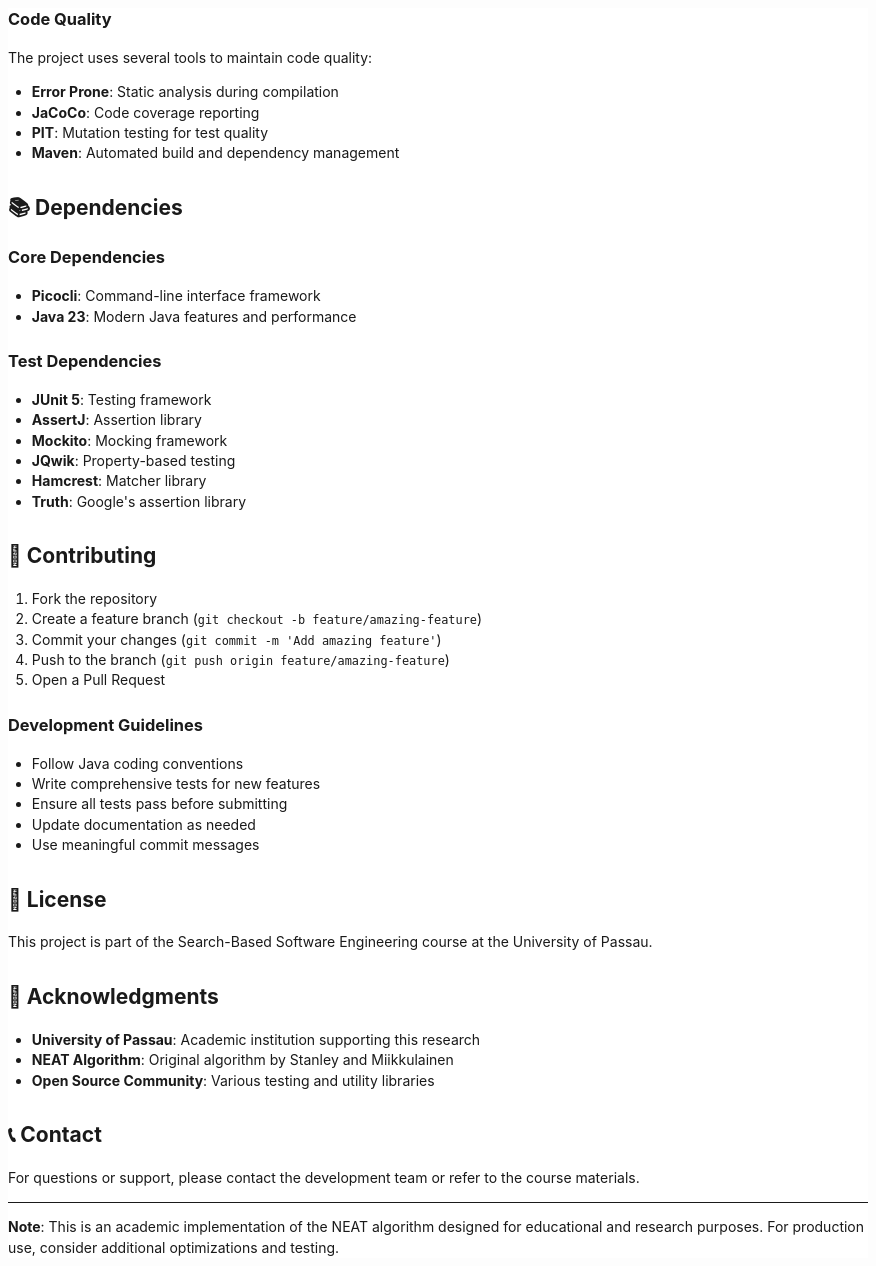 ### Code Quality

The project uses several tools to maintain code quality:

- **Error Prone**: Static analysis during compilation
- **JaCoCo**: Code coverage reporting
- **PIT**: Mutation testing for test quality
- **Maven**: Automated build and dependency management

## 📚 Dependencies

### Core Dependencies
- **Picocli**: Command-line interface framework
- **Java 23**: Modern Java features and performance

### Test Dependencies
- **JUnit 5**: Testing framework
- **AssertJ**: Assertion library
- **Mockito**: Mocking framework
- **JQwik**: Property-based testing
- **Hamcrest**: Matcher library
- **Truth**: Google's assertion library

## 🤝 Contributing

1. Fork the repository
2. Create a feature branch (`git checkout -b feature/amazing-feature`)
3. Commit your changes (`git commit -m 'Add amazing feature'`)
4. Push to the branch (`git push origin feature/amazing-feature`)
5. Open a Pull Request

### Development Guidelines

- Follow Java coding conventions
- Write comprehensive tests for new features
- Ensure all tests pass before submitting
- Update documentation as needed
- Use meaningful commit messages

## 📄 License

This project is part of the Search-Based Software Engineering course at the University of Passau.

## 🙏 Acknowledgments

- **University of Passau**: Academic institution supporting this research
- **NEAT Algorithm**: Original algorithm by Stanley and Miikkulainen
- **Open Source Community**: Various testing and utility libraries

## 📞 Contact

For questions or support, please contact the development team or refer to the course materials.

---

**Note**: This is an academic implementation of the NEAT algorithm designed for educational and research purposes. For production use, consider additional optimizations and testing. 
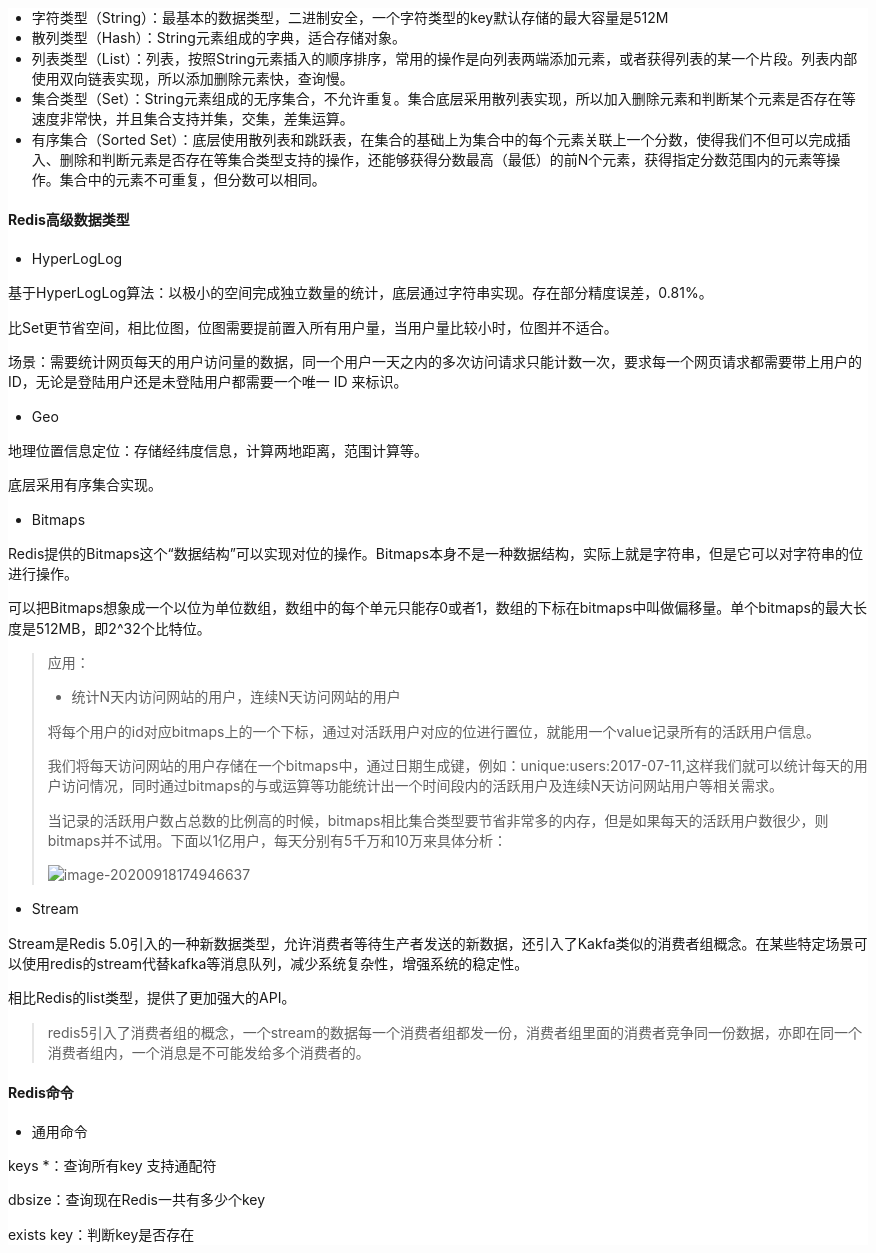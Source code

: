 - 字符类型（String）：最基本的数据类型，二进制安全，一个字符类型的key默认存储的最大容量是512M
- 散列类型（Hash）：String元素组成的字典，适合存储对象。
- 列表类型（List）：列表，按照String元素插入的顺序排序，常用的操作是向列表两端添加元素，或者获得列表的某一个片段。列表内部使用双向链表实现，所以添加删除元素快，查询慢。
- 集合类型（Set）：String元素组成的无序集合，不允许重复。集合底层采用散列表实现，所以加入删除元素和判断某个元素是否存在等速度非常快，并且集合支持并集，交集，差集运算。
- 有序集合（Sorted Set）：底层使用散列表和跳跃表，在集合的基础上为集合中的每个元素关联上一个分数，使得我们不但可以完成插入、删除和判断元素是否存在等集合类型支持的操作，还能够获得分数最高（最低）的前N个元素，获得指定分数范围内的元素等操作。集合中的元素不可重复，但分数可以相同。

#### Redis高级数据类型

- HyperLogLog

基于HyperLogLog算法：以极小的空间完成独立数量的统计，底层通过字符串实现。存在部分精度误差，0.81%。

比Set更节省空间，相比位图，位图需要提前置入所有用户量，当用户量比较小时，位图并不适合。

场景：需要统计网页每天的用户访问量的数据，同一个用户一天之内的多次访问请求只能计数一次，要求每一个网页请求都需要带上用户的 ID，无论是登陆用户还是未登陆用户都需要一个唯一 ID 来标识。

- Geo

地理位置信息定位：存储经纬度信息，计算两地距离，范围计算等。

底层采用有序集合实现。

- Bitmaps

Redis提供的Bitmaps这个“数据结构”可以实现对位的操作。Bitmaps本身不是一种数据结构，实际上就是字符串，但是它可以对字符串的位进行操作。

可以把Bitmaps想象成一个以位为单位数组，数组中的每个单元只能存0或者1，数组的下标在bitmaps中叫做偏移量。单个bitmaps的最大长度是512MB，即2^32个比特位。

> 应用：
>
> - 统计N天内访问网站的用户，连续N天访问网站的用户
>
> 将每个用户的id对应bitmaps上的一个下标，通过对活跃用户对应的位进行置位，就能用一个value记录所有的活跃用户信息。
>
> 我们将每天访问网站的用户存储在一个bitmaps中，通过日期生成键，例如：unique:users:2017-07-11,这样我们就可以统计每天的用户访问情况，同时通过bitmaps的与或运算等功能统计出一个时间段内的活跃用户及连续N天访问网站用户等相关需求。
>
> 当记录的活跃用户数占总数的比例高的时候，bitmaps相比集合类型要节省非常多的内存，但是如果每天的活跃用户数很少，则bitmaps并不试用。下面以1亿用户，每天分别有5千万和10万来具体分析：
>
> ![image-20200918174946637](http://rocks526.top/lzx/image-20200918174946637.png)

- Stream

 Stream是Redis 5.0引入的一种新数据类型，允许消费者等待生产者发送的新数据，还引入了Kakfa类似的消费者组概念。在某些特定场景可以使用redis的stream代替kafka等消息队列，减少系统复杂性，增强系统的稳定性。

相比Redis的list类型，提供了更加强大的API。

> redis5引入了消费者组的概念，一个stream的数据每一个消费者组都发一份，消费者组里面的消费者竞争同一份数据，亦即在同一个消费者组内，一个消息是不可能发给多个消费者的。

#### Redis命令

- 通用命令

keys *：查询所有key 支持通配符

dbsize：查询现在Redis一共有多少个key

exists key：判断key是否存在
====
Task prompt ::
A line belongs in the answer if it contains the word "commit"; copy every such line from the data above.

The answer ::
3. Commit your changes (`git commit -m 'Add amazing feature'`)
- Use meaningful commit messages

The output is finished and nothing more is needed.